Hi,
On Wed, Aug 12, 2009 at 15:04, Frank Coxtheatre@sasktel.net wrote:
Is there a way to provide a single application to a user instead of a complete desktop?
I think that is possible by changing the .xsession or .xinitrc files of the user, have them start up only Firefox, and maybe use a minimal window manager just to provide Window decorations, but I haven't ever seen a package that does all that config for you, I think you would have to find the pieces and assemble the puzzle for yourself... might be painful.
The other approach would be to somehow do use some kind of ssh port-forwarding under Firefox so he could run Firefox locally on his own computer, and somehow access http://localhost/ledgersmb on the remote machine. Is there such a thing as a "remote localhost" that would work like that?
Yes, you can use "plink" (part of PuTTY suite: http://www.chiark.greenend.org.uk/~sgtatham/putty/) on Windows to create a port forward to the server.

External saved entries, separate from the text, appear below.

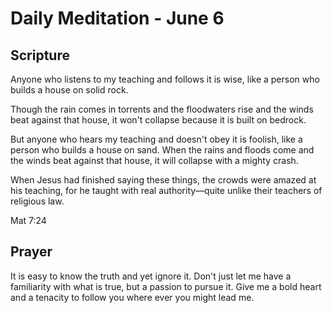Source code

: # Daily Meditation - June 6

## Scripture

Anyone who listens to my teaching and follows it is wise, like a person who
builds a house on solid rock. 

Though  the rain comes in torrents and the floodwaters rise and the winds beat 
against that house, it won't collapse because it is built on bedrock. 

But anyone who hears my teaching and doesn't obey it is foolish, like a person
who builds a house on sand. When the rains and floods come and the winds beat
against that house, it will collapse with a mighty crash.

When Jesus had finished saying these things, the crowds were amazed at his
teaching, for he taught with real authority—quite unlike their teachers of
religious law.

Mat 7:24


## Prayer

It is easy to know the truth and yet ignore it.  Don't just let me have a
familiarity with what is true, but a passion to pursue it.  Give me a bold
heart and a tenacity to follow you where ever you might lead me.

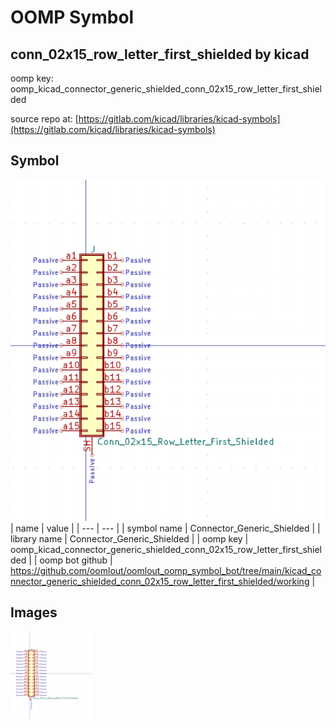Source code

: # OOMP Symbol  
## conn_02x15_row_letter_first_shielded  by kicad  
  
oomp key: oomp_kicad_connector_generic_shielded_conn_02x15_row_letter_first_shielded  
  
source repo at: [https://gitlab.com/kicad/libraries/kicad-symbols](https://gitlab.com/kicad/libraries/kicad-symbols)  
## Symbol  
  
[![working.png](working_600.png)](working.png)  
| name | value | 
| --- | --- | 
| symbol name | Connector_Generic_Shielded | 
| library name | Connector_Generic_Shielded | 
| oomp key | oomp_kicad_connector_generic_shielded_conn_02x15_row_letter_first_shielded | 
| oomp bot github | https://github.com/oomlout/oomlout_oomp_symbol_bot/tree/main/kicad_connector_generic_shielded_conn_02x15_row_letter_first_shielded/working | 
## Images  
  
[![working.png](working_140.png)](working.png)  
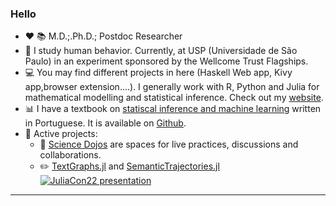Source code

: ### Hello



- :heart: :books: M.D.;.Ph.D.; Postdoc Researcher    
- :book: I study human behavior. Currently, at USP (Universidade de São Paulo) in an experiment sponsored by the Wellcome Trust Flagships.   
- :computer: You may find different projects in here (Haskell Web app, Kivy app,browser extension....). I generally work with R, Python and Julia for mathematical modelling and statistical inference. Check out my [website](https://fargolo.github.io/).  
- :bar_chart: I have a textbook on [statiscal inference and machine learning](https://leanpub.com/cienciadados) written in Portuguese. It is available on [Github](https://github.com/fargolo/stat-learn).  
- :hammer: Active projects:  
  - :japanese_castle: [Science Dojos](https://discord.gg/hmuwy9jH) are spaces for live practices, discussions and collaborations.  
  - :pencil2: [TextGraphs.jl](https://github.com/fargolo/TextGraphs.jl) and [SemanticTrajectories.jl](https://github.com/fargolo/SemanticTrajectories.jl)  
     [![JuliaCon22 presentation](https://img.youtube.com/vi/1Dufbmm9sqc/maxresdefault.jpg)](https://www.youtube.com/watch?v=1Dufbmm9sqc) 


-----------------------------------------

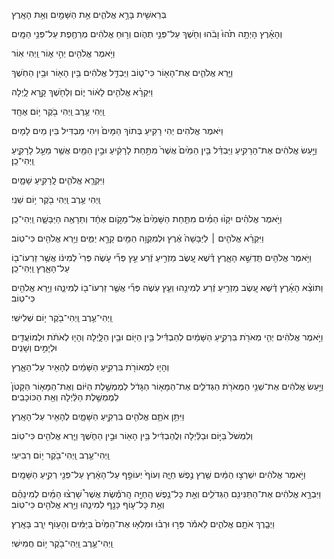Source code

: בְּרֵאשִׁ֖ית בָּרָ֣א אֱלֹהִ֑ים אֵ֥ת הַשָּׁמַ֖יִם וְאֵ֥ת הָאָֽרֶץ

וְהָאָ֗רֶץ הָיְתָ֥ה תֹ֙הוּ֙ וָבֹ֔הוּ 
וְחֹ֖שֶׁךְ עַל־פְּנֵ֣י תְהֹ֑ום
וְר֣וּחַ אֱלֹהִ֔ים מְרַחֶ֖פֶת עַל־פְּנֵ֥י הַמָּֽיִם

וַיֹּ֥אמֶר אֱלֹהִ֖ים יְהִ֣י א֑וֹר
וַֽיְהִי אֽוֹר

וַיַּ֧רְא אֱלֹהִ֛ים אֶת־הָא֖וֹר כִּי־ט֑וֹב 
וַיַּבְדֵּ֣ל אֱלֹהִ֔ים בֵּ֥ין הָא֖וֹר וּבֵ֥ין הַחֹֽשֶׁךְ

וַיִּקְרָ֨א אֱלֹהִ֤ים לָא֔וֹר י֑וֹם
וְלַחֹ֖שֶׁךְ קָ֣רָא לָ֑יְלָה

וַֽיְהִי עֶ֥רֶב 
וַֽיְהִי בֹ֖קֶר 
י֥וֹם אֶחָֽד

וַיֹּאמֶר אֱלֹהִים יְהִי רָקִיעַ בְּתוֹךְ הַמָּיִם֙
וִיהִי מַבְדִּיל בֵּין מַיִם לָמָיִם

וַיַּ֣עַשׂ אֱלֹהִ֔ים אֶת־הָרָקִ֖יעַ 
וַיַּבְדֵּ֗ל בֵּ֤ין הַמַּ֙יִם֙ אֲשֶׁר֙ מִתַּ֣חַת לָרָקִ֔יעַ וּבֵ֣ין הַמַּ֖יִם אֲשֶׁ֥ר מֵעַ֣ל לָרָקִ֑יעַ 
וַֽיְהִי־כֵֽן׃

וַיִּקְרָ֧א אֱלֹהִ֛ים לָֽרָקִ֖יעַ שָׁמָ֑יִם

וַֽיְהִי עֶ֥רֶב 
וַֽיְהִי בֹ֖קֶר 
י֥וֹם שֵׁנִֽי׃

וַיֹּ֣אמֶר אֱלֹהִ֗ים יִקָּו֨וּ הַמַּ֜יִם מִתַּ֤חַת הַשָּׁמַ֙יִם֙ אֶל־מָקֹ֣ום אֶחָ֔ד
וְתֵרָאֶ֖ה הַיַּבָּשָׁ֑ה
וַֽיְהִי־כֵֽן׃

וַיִּקְרָ֨א אֱלֹהִ֤ים ׀ לַיַּבָּשָׁה֙ אֶ֔רֶץ
וּלְמִקְוֵ֥ה הַמַּ֖יִם קָרָ֣א יַמִּ֑ים
וַיַּ֥רְא אֱלֹהִ֖ים כִּי־טֽוֹב׃

וַיֹּ֥אמֶר אֱלֹהִ֖ים תַּֽדְשֵׁ֣א הָאָ֑רֶץ דֶּ֗שֶׁא עֵ֚שֶׂב מַזְרִ֣יעַ זֶ֔רַע עֵ֣ץ פְּרִ֞י עֹ֤שֶׂה פְּרִי֙ לְמִינ֔וֹ אֲשֶׁ֥ר זַרְעוֹ־ב֖וֹ עַל־הָאָ֑רֶץ 
וַֽיְהִי־כֵֽן׃

וַתּוֹצֵ֨א הָאָ֜רֶץ דֶּ֗שֶׁא עֵ֚שֶׂב מַזְרִ֣יעַ זֶ֔רַע לְמִינֵ֖הוּ וְעֵ֧ץ עֹֽשֶׂה פְּרִ֞י אֲשֶׁ֤ר זַרְעוֹ־ב֖וֹ לְמִינֵ֑הוּ 
וַיַּ֥רְא אֱלֹהִ֖ים כִּי־טֽוֹב׃

וַֽיְהִי־עֶ֥רֶב 
וַֽיְהִי־בֹ֖קֶר 
י֥וֹם שְׁלִישִֽׁי׃

וַיֹּ֣אמֶר אֱלֹהִ֔ים יְהִ֤י מְאֹרֹ֖ת בִּרְקִ֣יעַ הַשָּׁמַ֔יִם לְהַבְדִּ֕יל בֵּ֥ין הַיּ֖וֹם וּבֵ֥ין הַלָּ֑יְלָה 
וְהָי֤וּ לְאֹתֹ֔ת וּלְמוֹעֲדִ֖ים וּלְיָמִ֣ים וְשָׁנִֽים

וְהָי֤וּ לִמְאוֹרֹ֖ת בִּרְקִ֣יעַ הַשָּׁמַ֔יִם לְהָאִ֖יר עַל־הָאָ֑רֶץ

וַיַּ֣עַשׂ אֱלֹהִ֔ים אֶת־שְׁנֵ֥י הַמְּאֹרֹ֖ת הַגְּדֹלִ֑ים 
אֶת־הַמָּא֤וֹר הַגָּדֹ֔ל לְמֶמְשֶׁ֣לֶת הַיּ֔וֹם 
וְאֶת־הַמָּא֤וֹר הַקָּטֹן֙ לְמֶמְשֶׁ֣לֶת הַלַּ֔יְלָה 
וְאֵ֖ת הַכּוֹכָבִֽים׃

וַיִּתֵּ֥ן אֹתָ֛ם אֱלֹהִ֖ים בִּרְקִ֣יעַ הַשָּׁמָ֑יִם לְהָאִ֖יר עַל־הָאָֽרֶץ׃

וְלִמְשֹׁל֙ בַּיּ֣וֹם וּבַלַּ֔יְלָה 
וֽלֲהַבְדִּ֔יל בֵּ֥ין הָא֖וֹר וּבֵ֣ין הַחֹ֑שֶׁךְ 
וַיַּ֧רְא אֱלֹהִ֖ים כִּי־טֽוֹב׃

וַֽיְהִי־עֶ֥רֶב 
וַֽיְהִי־בֹ֖קֶר 
י֥וֹם רְבִיעִֽי׃

וַיֹּ֣אמֶר אֱלֹהִ֔ים יִשְׁרְצ֣וּ הַמַּ֔יִם שֶׁ֖רֶץ נֶ֣פֶשׁ חַיָּ֑ה 
וְעוֹף֙ יְעוֹפֵ֣ף עַל־הָאָ֔רֶץ עַל־פְּנֵ֖י רְקִ֥יעַ הַשָּׁמָֽיִם׃

וַיִּבְרָ֣א אֱלֹהִ֔ים אֶת־הַתַּנִּינִ֖ם הַגְּדֹלִ֑ים 
וְאֵ֣ת כָּל־נֶ֣פֶשׁ הַֽחַיָּ֣ה הָֽרֹמֶ֡שֶׂת אֲשֶׁר֩ שָׁרְצ֨וּ הַמַּ֜יִם לְמִינֵהֶ֗ם וְאֵ֣ת כָּל־ע֤וֹף כָּנָ֖ף לְמִינֵ֑הוּ 
וַיַּ֥רְא אֱלֹהִ֖ים כִּי־טֽוֹב׃

וַיְבָ֧רֶךְ אֹתָ֖ם אֱלֹהִ֑ים לֵאמֹ֕ר פְּר֣וּ וּרְב֗וּ וּמִלְא֤וּ אֶת־הַמַּ֙יִם֙ בַּיַּמִּ֔ים וְהָע֖וֹף יִ֥רֶב בָּאָֽרֶץ׃

וַֽיְהִי־עֶ֥רֶב 
וַֽיְהִי־בֹ֖קֶר 
י֥וֹם חֲמִישִֽׁי׃
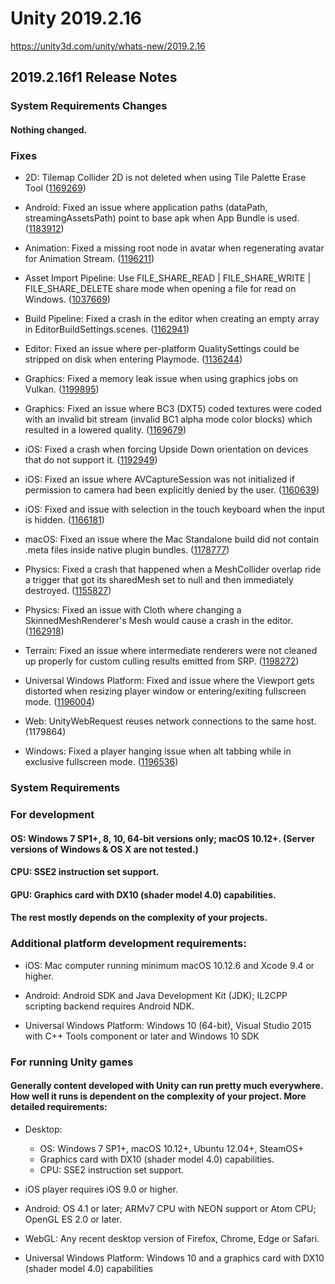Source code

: # Unity 2019.2.16
https://unity3d.com/unity/whats-new/2019.2.16

## 2019.2.16f1 Release Notes


### System Requirements Changes

#### Nothing changed.

### Fixes
<ul>
<li><p>2D: Tilemap Collider 2D is not deleted when using Tile Palette Erase Tool (<a href="https://issuetracker.unity3d.com/issues/tilemap-collider-2d-exists-when-tiles-are-being-deleted">1169269</a>)</p></li>
<li><p>Android: Fixed an issue where application paths (dataPath, streamingAssetsPath) point to base apk when App Bundle is used. (<a href="https://issuetracker.unity3d.com/issues/android-application-dot-streamingassetspath-points-to-a-wrong-directory-on-projects-built-as-aabs">1183912</a>)</p></li>
<li><p>Animation: Fixed a missing root node in avatar when regenerating avatar for Animation Stream. (<a href="https://issuetracker.unity3d.com/issues/animation-stream-root-curves-are-evaluated-twice-on-character-using-animation-c-number-jobs-when-looptime-is-set-to-false">1196211</a>)</p></li>
<li><p>Asset Import Pipeline: Use FILE_SHARE_READ | FILE_SHARE_WRITE | FILE_SHARE_DELETE share mode when opening a file for read on Windows. (<a href="https://issuetracker.unity3d.com/issues/temp-files-generated-by-excel-or-similair-applications-fail-to-be-read-and-imported">1037669</a>)</p></li>
<li><p>Build Pipeline: Fixed a crash in the editor when creating an empty array in EditorBuildSettings.scenes. (<a href="https://issuetracker.unity3d.com/issues/trying-to-create-an-empty-array-in-editorbuildsettings-dot-scenes-crashes-the-editor">1162941</a>)</p></li>
<li><p>Editor: Fixed an issue where per-platform QualitySettings could be stripped on disk when entering Playmode. (<a href="https://issuetracker.unity3d.com/issues/default-quality-settings-are-deleted-after-creating-a-scriptable-object-in-initializeonload-class-then-entering-a-play-mode">1136244</a>)</p></li>
<li><p>Graphics: Fixed a memory leak issue when using graphics jobs on Vulkan. (<a href="https://issuetracker.unity3d.com/issues/native-graphics-jobs-memory-leak">1199895</a>)</p></li>
<li><p>Graphics: Fixed an issue where BC3 (DXT5) coded textures were coded with an invalid bit stream (invalid BC1 alpha mode color blocks) which resulted in a lowered quality. (<a href="https://issuetracker.unity3d.com/issues/some-normal-maps-has-ripple-effect-and-appears-to-be-lower-in-quality-when-using-default-compression-settings">1169679</a>)</p></li>
<li><p>iOS: Fixed a crash when forcing Upside Down orientation on devices that do not support it. (<a href="https://issuetracker.unity3d.com/issues/ios-build-crashes-when-orientation-is-set-to-portrait-upside-down-on-devices-without-home-button">1192949</a>)</p></li>
<li><p>iOS: Fixed an issue where AVCaptureSession  was not initialized if permission to camera had been explicitly denied by the user. (<a href="https://issuetracker.unity3d.com/issues/the-app-crashes-and-throws-an-nsinvalidargumentexception-when-accessing-webcamtexture-dot-devices-and-permission-has-been-denied">1160639</a>)</p></li>
<li><p>iOS: Fixed and issue with selection in the touch keyboard when the input is hidden. (<a href="https://issuetracker.unity3d.com/issues/ios-tmp-unable-to-delete-whole-text-from-input-field-with-one-click-even-though-whole-text-is-shown-as-selected">1166181</a>)</p></li>
<li><p>macOS: Fixed an issue where the Mac Standalone build did not contain .meta files inside native plugin bundles. (<a href="https://issuetracker.unity3d.com/issues/macos-standalone-build-contains-meta-files-inside-native-plugin-bundles">1178777</a>)</p></li>
<li><p>Physics: Fixed a crash that happened when a MeshCollider overlap ride a trigger that got its sharedMesh set to null and then immediately destroyed. (<a href="https://issuetracker.unity3d.com/issues/crash-on-physicsscene-processtriggerenterexits-when-splitting-meshes-that-also-exit-a-trigger-with-ontriggerexit">1155827</a>)</p></li>
<li><p>Physics: Fixed an issue with Cloth where changing a SkinnedMeshRenderer's Mesh would cause a crash in the editor. (<a href="https://issuetracker.unity3d.com/issues/crash-on-block-remove-when-changing-mesh-to-plane-in-skinned-mesh-renderer-while-cloth-component-attached">1162918</a>)</p></li>
<li><p>Terrain: Fixed an issue where intermediate renderers were not cleaned up properly for custom culling results emitted from SRP. (<a href="https://issuetracker.unity3d.com/issues/hdrp-planar-reflection-probe-on-terrain-causes-a-crash">1198272</a>)</p></li>
<li><p>Universal Windows Platform: Fixed and issue where the Viewport gets distorted when resizing player window or entering/exiting fullscreen mode. (<a href="https://issuetracker.unity3d.com/issues/uwp-going-from-fullscreen-to-windowed-mode-no-longer-rescales-app-correctly">1196004</a>)</p></li>
<li><p>Web: UnityWebRequest reuses network connections to the same host. (1179864)</p></li>
<li><p>Windows: Fixed a player hanging issue when alt tabbing while in exclusive fullscreen mode. (<a href="https://issuetracker.unity3d.com/issues/player-freezes-when-alt-plus-tabing-if-player-is-running-in-the-background-and-is-in-exclusive-fullscreen-mode">1196536</a>)</p></li>
</ul>

### System Requirements

### For development

#### OS: Windows 7 SP1+, 8, 10, 64-bit versions only; macOS 10.12+. (Server versions of Windows & OS X are not tested.)

#### CPU: SSE2 instruction set support.

#### GPU: Graphics card with DX10 (shader model 4.0) capabilities.

#### The rest mostly depends on the complexity of your projects.

### Additional platform development requirements:
<ul>
<li><p>iOS: Mac computer running minimum macOS 10.12.6 and Xcode 9.4 or higher.</p></li>
<li><p>Android: Android SDK and Java Development Kit (JDK); IL2CPP scripting backend requires Android NDK.</p></li>
<li><p>Universal Windows Platform: Windows 10 (64-bit), Visual Studio 2015 with C++ Tools component or later and Windows 10 SDK</p></li>
</ul>

### For running Unity games

#### Generally content developed with Unity can run pretty much everywhere. How well it runs is dependent on the complexity of your project. More detailed requirements:
<ul>
<li><p>Desktop:</p> 
<ul>
<li>OS: Windows 7 SP1+, macOS 10.12+, Ubuntu 12.04+, SteamOS+</li>
<li>Graphics card with DX10 (shader model 4.0) capabilities.</li>
<li>CPU: SSE2 instruction set support.</li>
</ul></li>
<li><p>iOS player requires iOS 9.0 or higher.</p></li>
<li><p>Android: OS 4.1 or later; ARMv7 CPU with NEON support or Atom CPU; OpenGL ES 2.0 or later.</p></li>
<li><p>WebGL: Any recent desktop version of Firefox, Chrome, Edge or Safari.</p></li>
<li><p>Universal Windows Platform: Windows 10 and a graphics card with DX10 (shader model 4.0) capabilities</p></li>
</ul>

I think the command syntax would be something like this: C:> plink -ssh -L 8080:127.0.0.1:80 user@remotehost sleep 99999
And then point the local Firefox (on the Windows machine) to http://localhost:8080/ledgersmb
You might have a problem, however, if the remote host sends an HTTP redirect, since it will send a redirect to http://localhost/... instead of http://localhost:8080/..., in that case you should better match the local and destination ports, such as using -L 80:127.0.0.1:80 if port 80 is free for you on the local Windows machine (and you have enough rights to listen on it) or changing the remote port on the server to 8080.
I don't want to open anything other than ssh on the application server to the big scary world.
And what about VNC? By default it opens a new port to the world...
To complicate things a bit more, the accountant runs Windows on his computer. Maybe there is a simple way to accomplish this feat and I'm just not seeing it?
I guess port forwarding with "plink" is the simplest way to accomplish what you are looking for. Other alternatives might be setting up a VPN for that.